JOHN 1:1


Ἐν ἀρχῇ        ἦν    ὁ λόγος, καὶ ὁ λόγος   ἦν   πρὸς τὸν θεόν, καὶ θεὸς ἦν ὁ λόγος.

In beginning was the word and the word was   with God       and God was the word



In principio   erat Verbum et Verbum erat      apud              Deum et Deus erat Verbum

In beginning was   word   and  word    was with/at/by near   God and God was Word


English Translations with variant readings:

Standard: In the beginning was the word and the word was with God and the word was God.

AMP: In the beginning [before all time] was the Word (Christ), and the Word was with God, and the Word was God Himself.

CEV: In the beginning was the one who is called the Word.

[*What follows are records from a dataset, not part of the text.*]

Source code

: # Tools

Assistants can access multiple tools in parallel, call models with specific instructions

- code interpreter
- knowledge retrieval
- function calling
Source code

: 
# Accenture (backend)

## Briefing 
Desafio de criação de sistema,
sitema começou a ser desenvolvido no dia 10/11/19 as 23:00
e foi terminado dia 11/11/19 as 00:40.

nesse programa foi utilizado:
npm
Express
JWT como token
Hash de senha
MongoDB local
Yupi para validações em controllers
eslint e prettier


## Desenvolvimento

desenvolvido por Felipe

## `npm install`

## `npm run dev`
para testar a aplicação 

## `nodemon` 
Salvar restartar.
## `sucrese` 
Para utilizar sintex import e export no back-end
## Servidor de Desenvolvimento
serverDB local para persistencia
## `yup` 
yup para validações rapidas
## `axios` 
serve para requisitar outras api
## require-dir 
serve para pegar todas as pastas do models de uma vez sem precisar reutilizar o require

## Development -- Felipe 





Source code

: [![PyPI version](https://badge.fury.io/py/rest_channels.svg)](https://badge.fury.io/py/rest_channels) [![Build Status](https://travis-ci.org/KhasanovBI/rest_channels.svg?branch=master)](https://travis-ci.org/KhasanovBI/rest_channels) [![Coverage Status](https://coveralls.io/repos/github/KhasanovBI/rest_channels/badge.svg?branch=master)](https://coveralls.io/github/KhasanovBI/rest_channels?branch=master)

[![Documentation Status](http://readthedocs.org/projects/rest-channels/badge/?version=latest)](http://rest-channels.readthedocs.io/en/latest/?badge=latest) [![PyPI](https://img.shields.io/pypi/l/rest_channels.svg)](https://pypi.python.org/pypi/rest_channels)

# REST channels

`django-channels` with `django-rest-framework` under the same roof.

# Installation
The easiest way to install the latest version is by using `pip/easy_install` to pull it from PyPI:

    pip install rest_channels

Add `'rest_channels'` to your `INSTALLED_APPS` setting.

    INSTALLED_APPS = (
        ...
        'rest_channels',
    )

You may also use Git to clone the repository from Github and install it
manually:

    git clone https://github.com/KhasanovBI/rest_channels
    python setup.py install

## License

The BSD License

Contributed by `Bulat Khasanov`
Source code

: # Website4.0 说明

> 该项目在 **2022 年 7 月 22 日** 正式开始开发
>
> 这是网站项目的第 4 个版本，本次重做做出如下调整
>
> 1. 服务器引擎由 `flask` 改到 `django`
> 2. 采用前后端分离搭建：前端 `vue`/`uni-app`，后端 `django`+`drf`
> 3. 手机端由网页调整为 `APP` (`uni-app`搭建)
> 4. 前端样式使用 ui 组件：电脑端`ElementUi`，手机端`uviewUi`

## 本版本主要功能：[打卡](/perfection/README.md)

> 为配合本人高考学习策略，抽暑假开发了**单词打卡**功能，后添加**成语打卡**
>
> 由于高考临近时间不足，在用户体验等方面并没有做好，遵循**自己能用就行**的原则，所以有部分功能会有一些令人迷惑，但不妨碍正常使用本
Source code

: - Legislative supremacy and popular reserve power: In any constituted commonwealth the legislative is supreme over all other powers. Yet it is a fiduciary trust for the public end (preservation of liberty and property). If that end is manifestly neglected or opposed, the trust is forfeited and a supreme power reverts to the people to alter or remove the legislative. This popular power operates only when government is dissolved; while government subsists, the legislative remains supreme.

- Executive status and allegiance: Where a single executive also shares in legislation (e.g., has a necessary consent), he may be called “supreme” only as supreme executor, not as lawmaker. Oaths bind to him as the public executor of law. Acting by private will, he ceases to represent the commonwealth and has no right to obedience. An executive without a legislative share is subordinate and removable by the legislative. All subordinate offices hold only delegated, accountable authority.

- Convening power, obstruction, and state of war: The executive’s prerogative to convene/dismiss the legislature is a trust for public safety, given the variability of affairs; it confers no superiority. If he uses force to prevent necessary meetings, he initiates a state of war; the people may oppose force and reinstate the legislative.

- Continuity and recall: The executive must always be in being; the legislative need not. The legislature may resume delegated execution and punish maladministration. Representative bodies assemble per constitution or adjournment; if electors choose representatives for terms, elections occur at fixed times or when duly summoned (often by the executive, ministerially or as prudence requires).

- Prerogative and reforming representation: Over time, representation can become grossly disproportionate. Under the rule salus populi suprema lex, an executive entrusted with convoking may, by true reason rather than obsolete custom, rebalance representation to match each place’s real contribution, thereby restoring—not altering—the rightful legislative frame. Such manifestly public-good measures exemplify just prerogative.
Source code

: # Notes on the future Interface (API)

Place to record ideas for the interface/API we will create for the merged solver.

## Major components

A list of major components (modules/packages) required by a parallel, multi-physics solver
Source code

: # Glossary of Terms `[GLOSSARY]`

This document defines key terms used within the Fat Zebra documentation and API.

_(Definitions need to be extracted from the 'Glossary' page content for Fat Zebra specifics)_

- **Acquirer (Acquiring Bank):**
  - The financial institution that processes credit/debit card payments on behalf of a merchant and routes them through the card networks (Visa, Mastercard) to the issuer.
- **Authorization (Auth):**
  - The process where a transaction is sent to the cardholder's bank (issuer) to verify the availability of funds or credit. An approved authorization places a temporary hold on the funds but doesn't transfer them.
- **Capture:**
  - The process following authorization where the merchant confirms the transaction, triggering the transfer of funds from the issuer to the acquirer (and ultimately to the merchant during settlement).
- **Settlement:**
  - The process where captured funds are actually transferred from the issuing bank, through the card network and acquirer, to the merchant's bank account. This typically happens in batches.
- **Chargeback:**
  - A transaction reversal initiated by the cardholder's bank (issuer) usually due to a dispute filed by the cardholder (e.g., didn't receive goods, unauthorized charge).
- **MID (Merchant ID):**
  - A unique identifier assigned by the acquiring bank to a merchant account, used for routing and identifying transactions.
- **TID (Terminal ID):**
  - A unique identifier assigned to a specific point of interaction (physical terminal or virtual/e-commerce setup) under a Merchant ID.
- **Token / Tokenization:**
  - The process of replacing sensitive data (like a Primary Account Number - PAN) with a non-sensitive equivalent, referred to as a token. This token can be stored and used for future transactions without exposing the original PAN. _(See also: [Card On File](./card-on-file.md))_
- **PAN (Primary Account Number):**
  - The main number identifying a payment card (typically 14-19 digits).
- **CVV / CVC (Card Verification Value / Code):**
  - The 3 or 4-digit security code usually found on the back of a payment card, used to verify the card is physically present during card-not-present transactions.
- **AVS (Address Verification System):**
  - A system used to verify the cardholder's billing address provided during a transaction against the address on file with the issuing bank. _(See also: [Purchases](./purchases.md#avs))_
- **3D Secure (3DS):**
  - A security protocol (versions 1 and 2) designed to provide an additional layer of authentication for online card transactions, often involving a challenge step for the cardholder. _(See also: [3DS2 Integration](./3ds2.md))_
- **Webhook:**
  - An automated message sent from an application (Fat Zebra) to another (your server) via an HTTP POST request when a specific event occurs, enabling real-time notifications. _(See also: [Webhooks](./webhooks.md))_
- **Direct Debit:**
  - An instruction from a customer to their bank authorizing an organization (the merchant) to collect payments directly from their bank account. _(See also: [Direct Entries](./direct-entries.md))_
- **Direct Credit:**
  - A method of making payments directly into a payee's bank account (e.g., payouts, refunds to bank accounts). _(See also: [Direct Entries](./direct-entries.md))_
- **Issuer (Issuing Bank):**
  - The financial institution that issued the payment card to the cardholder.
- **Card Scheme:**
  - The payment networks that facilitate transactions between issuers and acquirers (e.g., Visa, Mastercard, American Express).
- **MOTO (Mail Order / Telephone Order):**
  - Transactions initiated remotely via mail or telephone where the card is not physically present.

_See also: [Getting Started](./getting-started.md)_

The Word was with God and was truly God.

EMPH: Originally was the Word, And the Word was with God; And the Word was God.

GNB: In the beginning the Word already existed; the Word was with God, and the Word was God.

LB: Before anything else existed, there was Christ, with God. He has always been alive and is himself God.

TM: The Word was first, the Word present to God, God present to the Word. The Word was God.

NET: In the beginning was the Word, and the Word was with God, and the Word was fully God.

NEB: WHEN ALL THINGS BEGAN, the Word already was. The Word dwelt with God, and what God was, the Word was. [Or: The Word was at the creation.]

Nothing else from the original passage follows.